What would I do? I am not an expert but they must in some manner have their self respect restored to them and thus enabled. They must reject the sympathy that holds them in and fosters their position as victims. They are probably not up to being responsible in any way for their state of affairs but they must not be told they have absolutley no responsiblity or they will never be able to say they are responsible for their state of affairs.

Do you have any idea how overloaded with cases the average social worker is? You think they're starving for business or something? They have lots of cases to deal with, so they are not going to try to stop someone from going back to work; that is totally absurd and beyond ridiculous.

It is not absurd or ridiculous. It is a great reason to demand more resources and higher pay and benefits.

This homily doesn't have anything to do with my question about what to do with the wealthiest members of society. Is it wrong to apply higher taxation rates, or apply an estate tax so that not all of the loot goes to their idiot children after they die? This is how aristocracies are maintained.

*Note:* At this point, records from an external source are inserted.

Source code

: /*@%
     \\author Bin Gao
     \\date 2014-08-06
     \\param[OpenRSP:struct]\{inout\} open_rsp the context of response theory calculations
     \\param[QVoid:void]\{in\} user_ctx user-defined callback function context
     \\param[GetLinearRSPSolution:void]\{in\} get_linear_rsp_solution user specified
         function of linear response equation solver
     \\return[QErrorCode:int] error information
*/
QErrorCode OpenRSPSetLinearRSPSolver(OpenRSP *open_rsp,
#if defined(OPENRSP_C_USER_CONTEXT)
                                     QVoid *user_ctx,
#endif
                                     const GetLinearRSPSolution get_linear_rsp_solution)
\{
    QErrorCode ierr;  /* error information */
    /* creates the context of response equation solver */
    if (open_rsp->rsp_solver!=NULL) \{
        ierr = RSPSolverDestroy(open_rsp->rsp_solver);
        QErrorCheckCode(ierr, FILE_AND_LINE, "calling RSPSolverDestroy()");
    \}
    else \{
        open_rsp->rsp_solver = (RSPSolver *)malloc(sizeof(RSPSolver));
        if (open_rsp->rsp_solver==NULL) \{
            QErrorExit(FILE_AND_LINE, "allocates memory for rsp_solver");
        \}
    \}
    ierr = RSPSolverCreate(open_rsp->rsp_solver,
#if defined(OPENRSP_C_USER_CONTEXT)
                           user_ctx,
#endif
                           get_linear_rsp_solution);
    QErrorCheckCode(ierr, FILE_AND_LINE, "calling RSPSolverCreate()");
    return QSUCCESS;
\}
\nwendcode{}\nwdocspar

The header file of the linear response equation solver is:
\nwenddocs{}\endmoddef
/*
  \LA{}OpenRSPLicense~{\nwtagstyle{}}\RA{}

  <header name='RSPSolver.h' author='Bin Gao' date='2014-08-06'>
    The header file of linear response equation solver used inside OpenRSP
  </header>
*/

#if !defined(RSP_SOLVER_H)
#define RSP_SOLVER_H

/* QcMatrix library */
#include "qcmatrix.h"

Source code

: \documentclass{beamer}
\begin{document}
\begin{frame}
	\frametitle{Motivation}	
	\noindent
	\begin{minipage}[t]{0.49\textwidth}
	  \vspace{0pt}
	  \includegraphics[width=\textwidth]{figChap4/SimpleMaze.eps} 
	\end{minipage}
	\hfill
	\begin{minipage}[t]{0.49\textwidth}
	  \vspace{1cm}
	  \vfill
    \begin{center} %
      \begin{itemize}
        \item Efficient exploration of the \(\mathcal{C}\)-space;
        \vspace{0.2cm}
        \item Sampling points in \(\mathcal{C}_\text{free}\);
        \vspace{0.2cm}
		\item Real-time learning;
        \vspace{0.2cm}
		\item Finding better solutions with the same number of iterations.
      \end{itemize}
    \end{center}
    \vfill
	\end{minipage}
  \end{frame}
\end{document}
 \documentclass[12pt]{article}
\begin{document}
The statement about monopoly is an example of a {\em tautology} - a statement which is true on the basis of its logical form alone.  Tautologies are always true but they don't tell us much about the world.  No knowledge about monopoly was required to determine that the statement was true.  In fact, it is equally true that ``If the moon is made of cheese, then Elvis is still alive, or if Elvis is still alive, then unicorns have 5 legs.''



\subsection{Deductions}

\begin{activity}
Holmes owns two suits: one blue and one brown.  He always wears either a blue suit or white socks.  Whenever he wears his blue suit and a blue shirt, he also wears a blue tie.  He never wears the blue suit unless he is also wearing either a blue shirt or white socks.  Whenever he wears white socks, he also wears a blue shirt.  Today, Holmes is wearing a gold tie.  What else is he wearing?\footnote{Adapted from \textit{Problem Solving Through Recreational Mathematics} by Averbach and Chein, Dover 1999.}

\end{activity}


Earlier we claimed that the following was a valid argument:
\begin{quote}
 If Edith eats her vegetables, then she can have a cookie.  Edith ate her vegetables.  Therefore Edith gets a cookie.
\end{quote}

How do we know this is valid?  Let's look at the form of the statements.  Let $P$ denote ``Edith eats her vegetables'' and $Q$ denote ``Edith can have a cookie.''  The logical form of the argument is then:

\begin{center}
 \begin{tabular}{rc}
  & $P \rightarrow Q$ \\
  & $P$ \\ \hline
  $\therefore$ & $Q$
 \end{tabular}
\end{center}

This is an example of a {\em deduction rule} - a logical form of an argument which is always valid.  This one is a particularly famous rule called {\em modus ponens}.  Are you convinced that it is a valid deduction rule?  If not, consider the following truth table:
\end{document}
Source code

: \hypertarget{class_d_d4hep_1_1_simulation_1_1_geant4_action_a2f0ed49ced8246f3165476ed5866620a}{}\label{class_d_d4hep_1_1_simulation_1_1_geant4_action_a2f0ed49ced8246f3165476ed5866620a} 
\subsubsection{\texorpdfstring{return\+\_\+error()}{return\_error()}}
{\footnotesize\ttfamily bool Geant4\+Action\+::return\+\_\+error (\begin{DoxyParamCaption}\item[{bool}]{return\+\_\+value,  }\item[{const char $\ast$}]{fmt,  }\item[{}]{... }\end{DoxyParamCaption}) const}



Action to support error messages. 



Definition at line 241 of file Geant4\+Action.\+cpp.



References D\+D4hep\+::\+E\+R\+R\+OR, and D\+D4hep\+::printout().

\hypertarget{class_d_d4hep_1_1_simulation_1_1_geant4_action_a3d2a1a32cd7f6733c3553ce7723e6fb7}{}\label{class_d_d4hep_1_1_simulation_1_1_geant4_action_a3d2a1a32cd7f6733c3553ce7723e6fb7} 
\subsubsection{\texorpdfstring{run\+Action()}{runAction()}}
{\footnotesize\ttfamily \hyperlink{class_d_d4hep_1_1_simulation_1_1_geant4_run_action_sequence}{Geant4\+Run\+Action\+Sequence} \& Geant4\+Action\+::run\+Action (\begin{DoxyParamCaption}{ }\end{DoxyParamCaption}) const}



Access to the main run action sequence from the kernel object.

It does have something to do with the wealthiest members of society. Aristocracies cannot be maintained in the face of oppression and exclusion from opportunity. If you cannot protect the property of the rich and feel obligated to relieve them of their property then you will not be able to protect the property of the poor either for if ever they should be able to rise above their position they will be beaten back because they are now rich. What has to be left open to all equally is opportunity. If you feel money is what creates opportunity, and you obviously do, then your soultion will be to attempt to redistribute money equally. Opportunity, is in someone's ability to recognize it and create it. They won't recognize it or create it if someone is going to hand them a living or mollycoddle them all their lives complaining of the unfairness of life and society and the selfishness of others. It becomes the only thing they recognize.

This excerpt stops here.